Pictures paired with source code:

◆ ◆ ◆ ◆ ◆ ◆ ◆

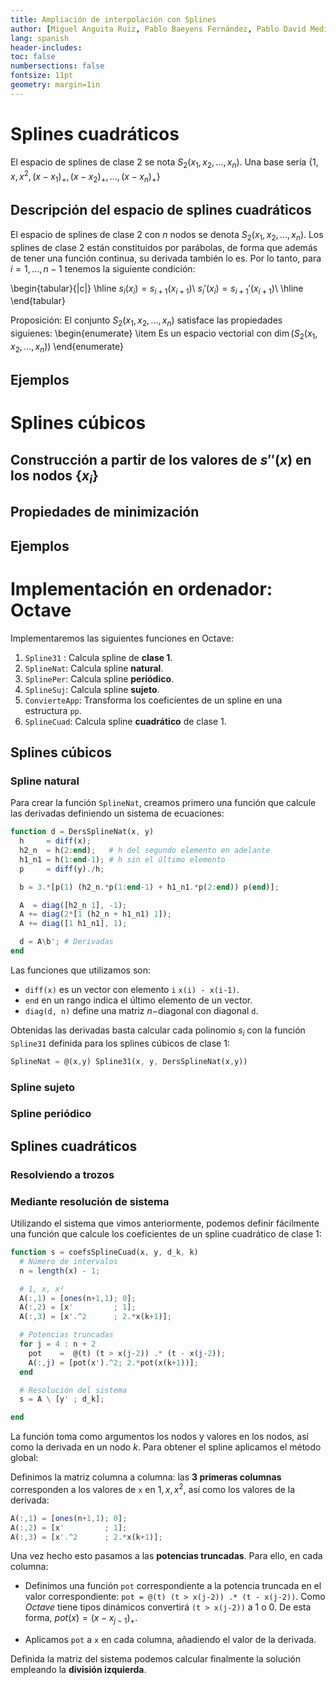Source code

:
 ```yaml
---
title: Ampliación de interpolación con Splines
author: [Miguel Anguita Ruiz, Pablo Baeyens Fernández, Pablo David Medina Sánchez, Ruben Morales Pérez, Francisco Javier Morales Piqueras]
lang: spanish
header-includes:
toc: false
numbersections: false
fontsize: 11pt
geometry: margin=1in
---
```


# Splines cuadráticos

El espacio de splines de clase 2 se nota $S_2(x_1,x_2,...,x_n)$.
Una base sería $\{1,x,x^2,(x-x_1)_+,(x-x_2)_+,...,(x-x_n)_+\}$

## Descripción del espacio de splines cuadráticos
El espacio de splines de clase 2 con $n$ nodos se denota $S_2(x_1,x_2,...,x_n)$.
Los splines de clase 2 están constituidos por parábolas, de forma que además de
tener una función continua, su derivada también lo es.
Por lo tanto, para $i=1,...,n-1$ tenemos la siguiente condición:

\begin{tabular}{|c|}
   \hline
   $s_i(x_i)=s_{i+1}(x_{i+1})$\\
   $s_i'(x_i)=s_{i+1}'(x_{i+1})$\\
   \hline
\end{tabular}

Proposición:<!---Ponerlo esto mejor, con mejor formato-->
El conjunto $S_2(x_1,x_2,...,x_n)$ satisface las propiedades siguienes:
\begin{enumerate}
  \item Es un espacio vectorial con $\dim(S_2(x_1,x_2,...,x_n))$
\end{enumerate}


## Ejemplos


# Splines cúbicos

## Construcción a partir de los valores de $s''(x)$ en los nodos $\{x_i\}$

## Propiedades de minimización

## Ejemplos

# Implementación en ordenador: Octave

Implementaremos las siguientes funciones en Octave:

1. `Spline31` : Calcula spline de **clase 1**.
1. `SplineNat`: Calcula spline **natural**.
2. `SplinePer`: Calcula spline **periódico**.
3. `SplineSuj`: Calcula spline **sujeto**.
5. `ConvierteApp`: Transforma los coeficientes de un spline en una
 estructura `pp`.
8. `SplineCuad`: Calcula spline **cuadrático** de clase 1.


## Splines cúbicos

### Spline natural

Para crear la función `SplineNat`, creamos primero una función que calcule
las derivadas definiendo un sistema de ecuaciones:

```octave
function d = DersSplineNat(x, y)
  h     = diff(x);
  h2_n  = h(2:end);   # h del segundo elemento en adelante
  h1_n1 = h(1:end-1); # h sin el último elemento
  p     = diff(y)./h;

  b = 3.*[p(1) (h2_n.*p(1:end-1) + h1_n1.*p(2:end)) p(end)];

  A  = diag([h2_n 1], -1);
  A += diag(2*[1 (h2_n + h1_n1) 1]);
  A += diag([1 h1_n1], 1);

  d = A\b'; # Derivadas
end
```

Las funciones que utilizamos son:

- `diff(x)` es un vector con elemento `i` `x(i) - x(i-1)`.
- `end` en un rango indica el último elemento de un vector.
- `diag(d, n)` define una matriz $n-$diagonal con diagonal `d`.

Obtenidas las derivadas basta calcular cada polinomio $s_i$ con la función
`Spline31` definida para los splines cúbicos de clase 1:

```octave
SplineNat = @(x,y) Spline31(x, y, DersSplineNat(x,y))
```

### Spline sujeto
### Spline periódico

## Splines cuadráticos

### Resolviendo a trozos

### Mediante resolución de sistema

Utilizando el sistema que vimos anteriormente, podemos definir fácilmente una
función que calcule los coeficientes de un spline cuadrático de clase 1:

```octave
function s = coefsSplineCuad(x, y, d_k, k)
  # Número de intervalos
  n = length(x) - 1;

  # 1, x, x²
  A(:,1) = [ones(n+1,1); 0];
  A(:,2) = [x'         ; 1];
  A(:,3) = [x'.^2      ; 2.*x(k+1)];

  # Potencias truncadas
  for j = 4 : n + 2
    pot    =  @(t) (t > x(j-2)) .* (t - x(j-2));
    A(:,j) = [pot(x').^2; 2.*pot(x(k+1))];
  end

  # Resolución del sistema
  s = A \ [y' ; d_k];

end
```
La función toma como argumentos los nodos y valores en los nodos, así como
la derivada en un nodo $k$. Para obtener el spline aplicamos el método
global:

Definimos la matriz columna a columna: las **3 primeras columnas**
corresponden a los valores de `x` en $1, x, x^2$, así como los valores
de la derivada:

```octave
A(:,1) = [ones(n+1,1); 0];
A(:,2) = [x'         ; 1];
A(:,3) = [x'.^2      ; 2.*x(k+1)];
```

Una vez hecho esto pasamos a las **potencias truncadas**. Para ello, en cada
columna:

- Definimos una función `pot` correspondiente a la potencia truncada
en el valor correspondiente: `pot = @(t) (t > x(j-2)) .* (t - x(j-2))`.
Como *Octave* tiene tipos dinámicos convertirá `(t > x(j-2))` a $1$ o $0$.
De esta forma, $pot(x) = (x - x_{j-1})_+$.

- Aplicamos `pot` a `x` en cada columna, añadiendo el valor de la derivada.

Definida la matriz del sistema podemos calcular finalmente la solución empleando
la **división izquierda**.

◆ ◆ ◆ ◆ ◆ ◆ ◆

WHAT IS BEING ASKED: Repeat the lines exactly as they stand, from the opening line of the data through the line with "El espacio de splines de clase 2 se". Pictures stay out of the copy.

RESPONSE AREA:
Source code

:
 ```yaml
---
title: Ampliación de interpolación con Splines
author: [Miguel Anguita Ruiz, Pablo Baeyens Fernández, Pablo David Medina Sánchez, Ruben Morales Pérez, Francisco Javier Morales Piqueras]
lang: spanish
header-includes:
toc: false
numbersections: false
fontsize: 11pt
geometry: margin=1in
---
```


# Splines cuadráticos

El espacio de splines de clase 2 se nota $S_2(x_1,x_2,...,x_n)$.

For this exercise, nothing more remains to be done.